▸ **TASK ITEM**: The answer must consist of the entire listing, repeated exactly.
※
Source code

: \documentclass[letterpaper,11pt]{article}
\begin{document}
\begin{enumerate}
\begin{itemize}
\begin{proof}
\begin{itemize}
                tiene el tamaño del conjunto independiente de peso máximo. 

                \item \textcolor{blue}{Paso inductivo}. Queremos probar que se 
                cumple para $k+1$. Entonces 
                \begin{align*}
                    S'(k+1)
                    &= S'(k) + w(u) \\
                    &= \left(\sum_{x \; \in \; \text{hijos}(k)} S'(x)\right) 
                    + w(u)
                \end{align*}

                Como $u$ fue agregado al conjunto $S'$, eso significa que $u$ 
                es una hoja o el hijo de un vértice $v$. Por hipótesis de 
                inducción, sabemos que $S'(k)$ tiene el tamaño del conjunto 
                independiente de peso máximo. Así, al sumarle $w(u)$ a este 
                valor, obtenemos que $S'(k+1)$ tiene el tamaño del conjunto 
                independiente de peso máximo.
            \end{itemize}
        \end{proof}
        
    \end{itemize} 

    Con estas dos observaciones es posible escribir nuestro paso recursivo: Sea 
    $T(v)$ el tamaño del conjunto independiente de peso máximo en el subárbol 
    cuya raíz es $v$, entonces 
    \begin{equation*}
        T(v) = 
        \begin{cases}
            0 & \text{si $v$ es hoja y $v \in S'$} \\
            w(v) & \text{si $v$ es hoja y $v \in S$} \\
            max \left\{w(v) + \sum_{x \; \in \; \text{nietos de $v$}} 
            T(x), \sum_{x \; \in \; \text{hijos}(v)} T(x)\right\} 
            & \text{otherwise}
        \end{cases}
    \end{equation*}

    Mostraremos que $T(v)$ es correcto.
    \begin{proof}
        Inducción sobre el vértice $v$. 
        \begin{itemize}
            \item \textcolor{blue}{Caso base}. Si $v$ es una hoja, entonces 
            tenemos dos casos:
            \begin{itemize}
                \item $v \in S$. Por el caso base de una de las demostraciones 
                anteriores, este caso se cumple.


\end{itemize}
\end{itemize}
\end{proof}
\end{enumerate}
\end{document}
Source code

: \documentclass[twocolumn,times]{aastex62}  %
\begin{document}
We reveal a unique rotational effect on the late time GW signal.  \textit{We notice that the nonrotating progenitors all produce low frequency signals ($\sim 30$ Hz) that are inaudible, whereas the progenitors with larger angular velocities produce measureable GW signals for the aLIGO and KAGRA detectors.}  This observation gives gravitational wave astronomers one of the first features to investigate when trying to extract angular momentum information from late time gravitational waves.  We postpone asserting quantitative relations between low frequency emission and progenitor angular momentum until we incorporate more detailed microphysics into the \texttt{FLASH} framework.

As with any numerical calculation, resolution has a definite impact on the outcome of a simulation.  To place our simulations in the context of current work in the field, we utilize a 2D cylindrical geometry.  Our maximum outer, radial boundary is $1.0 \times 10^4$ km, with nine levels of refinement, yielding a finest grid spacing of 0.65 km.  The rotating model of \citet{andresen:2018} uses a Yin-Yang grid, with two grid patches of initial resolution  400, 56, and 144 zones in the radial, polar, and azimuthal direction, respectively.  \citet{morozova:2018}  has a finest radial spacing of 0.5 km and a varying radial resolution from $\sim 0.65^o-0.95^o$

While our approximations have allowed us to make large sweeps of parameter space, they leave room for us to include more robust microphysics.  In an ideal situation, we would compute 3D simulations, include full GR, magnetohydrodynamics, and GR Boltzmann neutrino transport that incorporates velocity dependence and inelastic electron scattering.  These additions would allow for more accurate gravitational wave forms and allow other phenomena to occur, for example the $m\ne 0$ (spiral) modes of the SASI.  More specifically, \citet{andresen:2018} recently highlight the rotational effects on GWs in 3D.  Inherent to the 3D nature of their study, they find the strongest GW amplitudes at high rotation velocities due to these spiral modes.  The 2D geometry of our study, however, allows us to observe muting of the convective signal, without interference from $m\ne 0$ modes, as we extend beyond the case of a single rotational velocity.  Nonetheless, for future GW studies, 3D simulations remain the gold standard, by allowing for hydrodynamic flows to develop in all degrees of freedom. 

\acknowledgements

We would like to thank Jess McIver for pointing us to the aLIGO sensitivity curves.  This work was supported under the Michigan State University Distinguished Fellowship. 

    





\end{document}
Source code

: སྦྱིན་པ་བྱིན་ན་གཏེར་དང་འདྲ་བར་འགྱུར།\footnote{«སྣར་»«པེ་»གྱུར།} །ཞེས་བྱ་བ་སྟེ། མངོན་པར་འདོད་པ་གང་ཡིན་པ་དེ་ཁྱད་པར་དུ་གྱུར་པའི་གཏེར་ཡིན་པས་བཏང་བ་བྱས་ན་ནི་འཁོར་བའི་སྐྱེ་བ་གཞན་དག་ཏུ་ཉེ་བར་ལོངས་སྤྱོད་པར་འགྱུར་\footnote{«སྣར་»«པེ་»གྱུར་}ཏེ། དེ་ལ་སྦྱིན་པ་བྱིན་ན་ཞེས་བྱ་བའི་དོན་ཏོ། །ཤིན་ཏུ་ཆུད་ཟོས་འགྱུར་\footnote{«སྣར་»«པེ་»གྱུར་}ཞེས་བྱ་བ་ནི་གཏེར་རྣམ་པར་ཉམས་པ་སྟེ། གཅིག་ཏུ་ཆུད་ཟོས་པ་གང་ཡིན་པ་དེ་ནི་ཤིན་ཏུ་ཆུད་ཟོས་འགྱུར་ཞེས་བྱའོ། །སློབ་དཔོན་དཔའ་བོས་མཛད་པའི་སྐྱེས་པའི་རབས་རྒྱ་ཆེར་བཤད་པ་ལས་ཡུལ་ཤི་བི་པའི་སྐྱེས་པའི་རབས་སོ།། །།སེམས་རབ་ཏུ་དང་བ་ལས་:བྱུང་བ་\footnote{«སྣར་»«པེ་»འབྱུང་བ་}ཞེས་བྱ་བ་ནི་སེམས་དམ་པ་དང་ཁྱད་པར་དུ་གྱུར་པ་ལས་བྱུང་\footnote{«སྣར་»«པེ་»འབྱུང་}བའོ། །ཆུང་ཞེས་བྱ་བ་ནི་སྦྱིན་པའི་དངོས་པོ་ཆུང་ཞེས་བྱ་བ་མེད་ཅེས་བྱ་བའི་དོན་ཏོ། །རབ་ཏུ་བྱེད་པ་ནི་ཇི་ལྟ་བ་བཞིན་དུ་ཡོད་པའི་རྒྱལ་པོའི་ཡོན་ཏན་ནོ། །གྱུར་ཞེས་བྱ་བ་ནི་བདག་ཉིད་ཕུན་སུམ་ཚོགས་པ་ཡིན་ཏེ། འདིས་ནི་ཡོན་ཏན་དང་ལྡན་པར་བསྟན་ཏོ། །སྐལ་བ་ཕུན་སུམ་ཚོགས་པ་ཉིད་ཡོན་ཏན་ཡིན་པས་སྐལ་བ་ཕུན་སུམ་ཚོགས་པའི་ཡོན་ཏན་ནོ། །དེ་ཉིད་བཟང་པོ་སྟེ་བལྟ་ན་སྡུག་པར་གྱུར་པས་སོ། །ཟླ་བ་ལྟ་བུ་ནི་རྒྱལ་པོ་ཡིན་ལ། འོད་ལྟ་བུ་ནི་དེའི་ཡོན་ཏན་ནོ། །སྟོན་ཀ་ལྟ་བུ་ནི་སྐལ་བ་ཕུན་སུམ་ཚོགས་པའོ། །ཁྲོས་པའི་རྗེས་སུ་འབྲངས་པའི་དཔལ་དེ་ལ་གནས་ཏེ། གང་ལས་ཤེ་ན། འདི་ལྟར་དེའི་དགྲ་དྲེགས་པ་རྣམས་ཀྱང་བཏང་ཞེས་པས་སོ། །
※
▸ **RESPONSE BOX**:
Source code

: \documentclass[letterpaper,11pt]{article}
\begin{document}
\begin{enumerate}
\begin{itemize}
\begin{proof}
\begin{itemize}
                tiene el tamaño del conjunto independiente de peso máximo. 

                \item \textcolor{blue}{Paso inductivo}. Queremos probar que se 
                cumple para $k+1$. Entonces 
                \begin{align*}
                    S'(k+1)
                    &= S'(k) + w(u) \\
                    &= \left(\sum_{x \; \in \; \text{hijos}(k)} S'(x)\right) 
                    + w(u)
                \end{align*}

                Como $u$ fue agregado al conjunto $S'$, eso significa que $u$ 
                es una hoja o el hijo de un vértice $v$. Por hipótesis de 
                inducción, sabemos que $S'(k)$ tiene el tamaño del conjunto 
                independiente de peso máximo. Así, al sumarle $w(u)$ a este 
                valor, obtenemos que $S'(k+1)$ tiene el tamaño del conjunto 
                independiente de peso máximo.
            \end{itemize}
        \end{proof}
        
    \end{itemize} 

    Con estas dos observaciones es posible escribir nuestro paso recursivo: Sea 
    $T(v)$ el tamaño del conjunto independiente de peso máximo en el subárbol 
    cuya raíz es $v$, entonces 
    \begin{equation*}
        T(v) = 
        \begin{cases}
            0 & \text{si $v$ es hoja y $v \in S'$} \\
            w(v) & \text{si $v$ es hoja y $v \in S$} \\
            max \left\{w(v) + \sum_{x \; \in \; \text{nietos de $v$}} 
            T(x), \sum_{x \; \in \; \text{hijos}(v)} T(x)\right\} 
            & \text{otherwise}
        \end{cases}
    \end{equation*}

    Mostraremos que $T(v)$ es correcto.
    \begin{proof}
        Inducción sobre el vértice $v$. 
        \begin{itemize}
            \item \textcolor{blue}{Caso base}. Si $v$ es una hoja, entonces 
            tenemos dos casos:
            \begin{itemize}
                \item $v \in S$. Por el caso base de una de las demostraciones 
                anteriores, este caso se cumple.


\end{itemize}
\end{itemize}
\end{proof}
\end{enumerate}
\end{document}
Source code

: \documentclass[twocolumn,times]{aastex62}  %
\begin{document}
We reveal a unique rotational effect on the late time GW signal.  \textit{We notice that the nonrotating progenitors all produce low frequency signals ($\sim 30$ Hz) that are inaudible, whereas the progenitors with larger angular velocities produce measureable GW signals for the aLIGO and KAGRA detectors.}  This observation gives gravitational wave astronomers one of the first features to investigate when trying to extract angular momentum information from late time gravitational waves.  We postpone asserting quantitative relations between low frequency emission and progenitor angular momentum until we incorporate more detailed microphysics into the \texttt{FLASH} framework.

As with any numerical calculation, resolution has a definite impact on the outcome of a simulation.  To place our simulations in the context of current work in the field, we utilize a 2D cylindrical geometry.  Our maximum outer, radial boundary is $1.0 \times 10^4$ km, with nine levels of refinement, yielding a finest grid spacing of 0.65 km.  The rotating model of \citet{andresen:2018} uses a Yin-Yang grid, with two grid patches of initial resolution  400, 56, and 144 zones in the radial, polar, and azimuthal direction, respectively.  \citet{morozova:2018}  has a finest radial spacing of 0.5 km and a varying radial resolution from $\sim 0.65^o-0.95^o$

While our approximations have allowed us to make large sweeps of parameter space, they leave room for us to include more robust microphysics.  In an ideal situation, we would compute 3D simulations, include full GR, magnetohydrodynamics, and GR Boltzmann neutrino transport that incorporates velocity dependence and inelastic electron scattering.  These additions would allow for more accurate gravitational wave forms and allow other phenomena to occur, for example the $m\ne 0$ (spiral) modes of the SASI.  More specifically, \citet{andresen:2018} recently highlight the rotational effects on GWs in 3D.  Inherent to the 3D nature of their study, they find the strongest GW amplitudes at high rotation velocities due to these spiral modes.  The 2D geometry of our study, however, allows us to observe muting of the convective signal, without interference from $m\ne 0$ modes, as we extend beyond the case of a single rotational velocity.  Nonetheless, for future GW studies, 3D simulations remain the gold standard, by allowing for hydrodynamic flows to develop in all degrees of freedom. 

\acknowledgements

We would like to thank Jess McIver for pointing us to the aLIGO sensitivity curves.  This work was supported under the Michigan State University Distinguished Fellowship. 

    





\end{document}
Source code

: སྦྱིན་པ་བྱིན་ན་གཏེར་དང་འདྲ་བར་འགྱུར།\footnote{«སྣར་»«པེ་»གྱུར།} །ཞེས་བྱ་བ་སྟེ། མངོན་པར་འདོད་པ་གང་ཡིན་པ་དེ་ཁྱད་པར་དུ་གྱུར་པའི་གཏེར་ཡིན་པས་བཏང་བ་བྱས་ན་ནི་འཁོར་བའི་སྐྱེ་བ་གཞན་དག་ཏུ་ཉེ་བར་ལོངས་སྤྱོད་པར་འགྱུར་\footnote{«སྣར་»«པེ་»གྱུར་}ཏེ། དེ་ལ་སྦྱིན་པ་བྱིན་ན་ཞེས་བྱ་བའི་དོན་ཏོ། །ཤིན་ཏུ་ཆུད་ཟོས་འགྱུར་\footnote{«སྣར་»«པེ་»གྱུར་}ཞེས་བྱ་བ་ནི་གཏེར་རྣམ་པར་ཉམས་པ་སྟེ། གཅིག་ཏུ་ཆུད་ཟོས་པ་གང་ཡིན་པ་དེ་ནི་ཤིན་ཏུ་ཆུད་ཟོས་འགྱུར་ཞེས་བྱའོ། །སློབ་དཔོན་དཔའ་བོས་མཛད་པའི་སྐྱེས་པའི་རབས་རྒྱ་ཆེར་བཤད་པ་ལས་ཡུལ་ཤི་བི་པའི་སྐྱེས་པའི་རབས་སོ།། །།སེམས་རབ་ཏུ་དང་བ་ལས་:བྱུང་བ་\footnote{«སྣར་»«པེ་»འབྱུང་བ་}ཞེས་བྱ་བ་ནི་སེམས་དམ་པ་དང་ཁྱད་པར་དུ་གྱུར་པ་ལས་བྱུང་\footnote{«སྣར་»«པེ་»འབྱུང་}བའོ། །ཆུང་ཞེས་བྱ་བ་ནི་སྦྱིན་པའི་དངོས་པོ་ཆུང་ཞེས་བྱ་བ་མེད་ཅེས་བྱ་བའི་དོན་ཏོ། །རབ་ཏུ་བྱེད་པ་ནི་ཇི་ལྟ་བ་བཞིན་དུ་ཡོད་པའི་རྒྱལ་པོའི་ཡོན་ཏན་ནོ། །གྱུར་ཞེས་བྱ་བ་ནི་བདག་ཉིད་ཕུན་སུམ་ཚོགས་པ་ཡིན་ཏེ། འདིས་ནི་ཡོན་ཏན་དང་ལྡན་པར་བསྟན་ཏོ། །སྐལ་བ་ཕུན་སུམ་ཚོགས་པ་ཉིད་ཡོན་ཏན་ཡིན་པས་སྐལ་བ་ཕུན་སུམ་ཚོགས་པའི་ཡོན་ཏན་ནོ། །དེ་ཉིད་བཟང་པོ་སྟེ་བལྟ་ན་སྡུག་པར་གྱུར་པས་སོ། །ཟླ་བ་ལྟ་བུ་ནི་རྒྱལ་པོ་ཡིན་ལ། འོད་ལྟ་བུ་ནི་དེའི་ཡོན་ཏན་ནོ། །སྟོན་ཀ་ལྟ་བུ་ནི་སྐལ་བ་ཕུན་སུམ་ཚོགས་པའོ། །ཁྲོས་པའི་རྗེས་སུ་འབྲངས་པའི་དཔལ་དེ་ལ་གནས་ཏེ། གང་ལས་ཤེ་ན། འདི་ལྟར་དེའི་དགྲ་དྲེགས་པ་རྣམས་ཀྱང་བཏང་ཞེས་པས་སོ། །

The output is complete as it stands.